If the AC resistance from source to common is \$R_{ts} \ne 0\$, the small-signal resistance looking into the drain is

$$r_{id} = r_o \left(1 + \frac{R_{ts}}{r_s} \right) + R_{ts}$$

where

$$r_s = \frac{1}{g_m}$$

Looking into the source, the small-signal resistance is

$$r_{is} = r_s$$

The above assumes the body is connected to the source.


I understand why r02 is in parallel with Rf, but what is the 1/gm2 resistor doing there?

The lower right circuit is drawn oddly and further, seems to mix AC and DC sources which is an error.

If I were teaching this circuit, I would draw the AC circuit, with Q1 and Q2 replaced by their small-signal T-models, as follows

schematic

simulate this circuit – Schematic created using CircuitLab

Now, is it clear why \$r_{s2} = \frac{1}{g_{m2}}\$ is there?

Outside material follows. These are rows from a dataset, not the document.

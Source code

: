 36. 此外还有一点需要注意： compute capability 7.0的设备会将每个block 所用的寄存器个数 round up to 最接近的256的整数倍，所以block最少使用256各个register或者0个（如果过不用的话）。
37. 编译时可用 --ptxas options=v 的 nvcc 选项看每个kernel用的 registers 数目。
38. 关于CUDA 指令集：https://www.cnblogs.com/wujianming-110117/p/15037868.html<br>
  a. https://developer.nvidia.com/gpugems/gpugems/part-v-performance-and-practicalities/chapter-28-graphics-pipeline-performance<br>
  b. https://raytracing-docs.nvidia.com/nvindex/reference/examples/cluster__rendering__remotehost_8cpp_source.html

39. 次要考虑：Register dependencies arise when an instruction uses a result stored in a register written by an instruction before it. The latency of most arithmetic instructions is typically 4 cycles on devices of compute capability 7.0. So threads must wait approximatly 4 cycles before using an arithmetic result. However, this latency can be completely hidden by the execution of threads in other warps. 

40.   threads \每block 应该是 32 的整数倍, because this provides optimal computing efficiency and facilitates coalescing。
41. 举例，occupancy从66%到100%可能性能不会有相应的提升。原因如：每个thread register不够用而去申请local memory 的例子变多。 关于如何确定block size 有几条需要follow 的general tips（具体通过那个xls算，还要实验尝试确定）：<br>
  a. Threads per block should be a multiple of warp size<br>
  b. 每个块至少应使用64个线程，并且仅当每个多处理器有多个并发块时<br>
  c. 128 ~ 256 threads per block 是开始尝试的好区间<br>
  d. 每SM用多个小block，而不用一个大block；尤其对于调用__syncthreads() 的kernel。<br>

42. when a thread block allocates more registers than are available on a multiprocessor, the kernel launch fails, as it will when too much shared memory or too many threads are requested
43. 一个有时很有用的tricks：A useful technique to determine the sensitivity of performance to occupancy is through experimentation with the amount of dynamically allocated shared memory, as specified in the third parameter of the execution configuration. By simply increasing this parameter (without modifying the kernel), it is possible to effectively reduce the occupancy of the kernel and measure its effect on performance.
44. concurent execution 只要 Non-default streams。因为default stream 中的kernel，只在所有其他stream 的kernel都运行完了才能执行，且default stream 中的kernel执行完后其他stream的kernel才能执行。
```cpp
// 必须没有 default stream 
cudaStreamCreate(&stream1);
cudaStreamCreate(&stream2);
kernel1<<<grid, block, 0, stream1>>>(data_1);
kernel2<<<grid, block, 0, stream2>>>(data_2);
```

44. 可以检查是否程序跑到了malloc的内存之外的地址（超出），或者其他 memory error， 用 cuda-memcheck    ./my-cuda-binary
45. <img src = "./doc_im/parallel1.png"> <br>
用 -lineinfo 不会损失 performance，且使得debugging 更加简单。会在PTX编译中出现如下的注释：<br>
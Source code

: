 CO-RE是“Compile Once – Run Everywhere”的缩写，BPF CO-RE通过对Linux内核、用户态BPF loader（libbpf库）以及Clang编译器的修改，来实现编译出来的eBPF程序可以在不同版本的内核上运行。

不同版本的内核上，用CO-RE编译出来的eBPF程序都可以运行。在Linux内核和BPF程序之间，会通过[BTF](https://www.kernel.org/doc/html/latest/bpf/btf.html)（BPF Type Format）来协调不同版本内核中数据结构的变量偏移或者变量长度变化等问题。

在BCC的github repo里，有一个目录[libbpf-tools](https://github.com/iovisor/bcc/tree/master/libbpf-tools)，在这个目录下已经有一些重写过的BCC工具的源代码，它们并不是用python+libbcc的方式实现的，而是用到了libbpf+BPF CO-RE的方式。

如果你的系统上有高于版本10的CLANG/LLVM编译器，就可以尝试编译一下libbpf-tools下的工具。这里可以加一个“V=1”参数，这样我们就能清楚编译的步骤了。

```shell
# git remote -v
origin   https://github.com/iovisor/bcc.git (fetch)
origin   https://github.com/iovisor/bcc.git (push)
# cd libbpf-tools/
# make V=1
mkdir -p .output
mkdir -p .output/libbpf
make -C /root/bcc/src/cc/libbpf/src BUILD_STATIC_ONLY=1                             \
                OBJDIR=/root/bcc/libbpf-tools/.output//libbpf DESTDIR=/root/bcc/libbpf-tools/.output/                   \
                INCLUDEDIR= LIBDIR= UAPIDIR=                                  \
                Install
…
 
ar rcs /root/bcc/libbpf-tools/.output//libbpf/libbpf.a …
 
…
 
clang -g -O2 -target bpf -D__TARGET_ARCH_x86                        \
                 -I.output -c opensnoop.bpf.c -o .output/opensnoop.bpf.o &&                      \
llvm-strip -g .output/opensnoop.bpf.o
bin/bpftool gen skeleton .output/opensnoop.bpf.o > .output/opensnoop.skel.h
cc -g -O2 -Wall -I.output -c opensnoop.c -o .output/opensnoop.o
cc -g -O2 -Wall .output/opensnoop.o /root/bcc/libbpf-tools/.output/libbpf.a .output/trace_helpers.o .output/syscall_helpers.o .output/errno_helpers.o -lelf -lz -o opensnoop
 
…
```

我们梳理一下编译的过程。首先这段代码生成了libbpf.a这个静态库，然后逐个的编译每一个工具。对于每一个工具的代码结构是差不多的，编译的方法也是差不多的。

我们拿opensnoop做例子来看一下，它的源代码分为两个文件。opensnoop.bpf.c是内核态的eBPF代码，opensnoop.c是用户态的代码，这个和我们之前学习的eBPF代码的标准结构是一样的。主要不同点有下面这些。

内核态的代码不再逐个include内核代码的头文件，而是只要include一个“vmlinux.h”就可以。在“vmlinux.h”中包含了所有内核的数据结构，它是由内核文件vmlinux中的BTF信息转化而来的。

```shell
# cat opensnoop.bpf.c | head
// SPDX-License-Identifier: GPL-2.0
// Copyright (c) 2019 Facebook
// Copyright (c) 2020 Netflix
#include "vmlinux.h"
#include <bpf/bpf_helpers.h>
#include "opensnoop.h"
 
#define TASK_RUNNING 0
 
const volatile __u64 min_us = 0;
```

Edit: on second thought, I don't understand also why the first r0 is at the drain of the first transistor, and the second r0 is at the source of the second transistor.

\$r_o\$ connects to the drain and source.

Since, for Q1, the source is grounded, \$r_{o1}\$ connects from D1 to ground.

Since, for Q2, the drain is AC grounded, \$r_{o2}\$ connects from S2 to AC ground.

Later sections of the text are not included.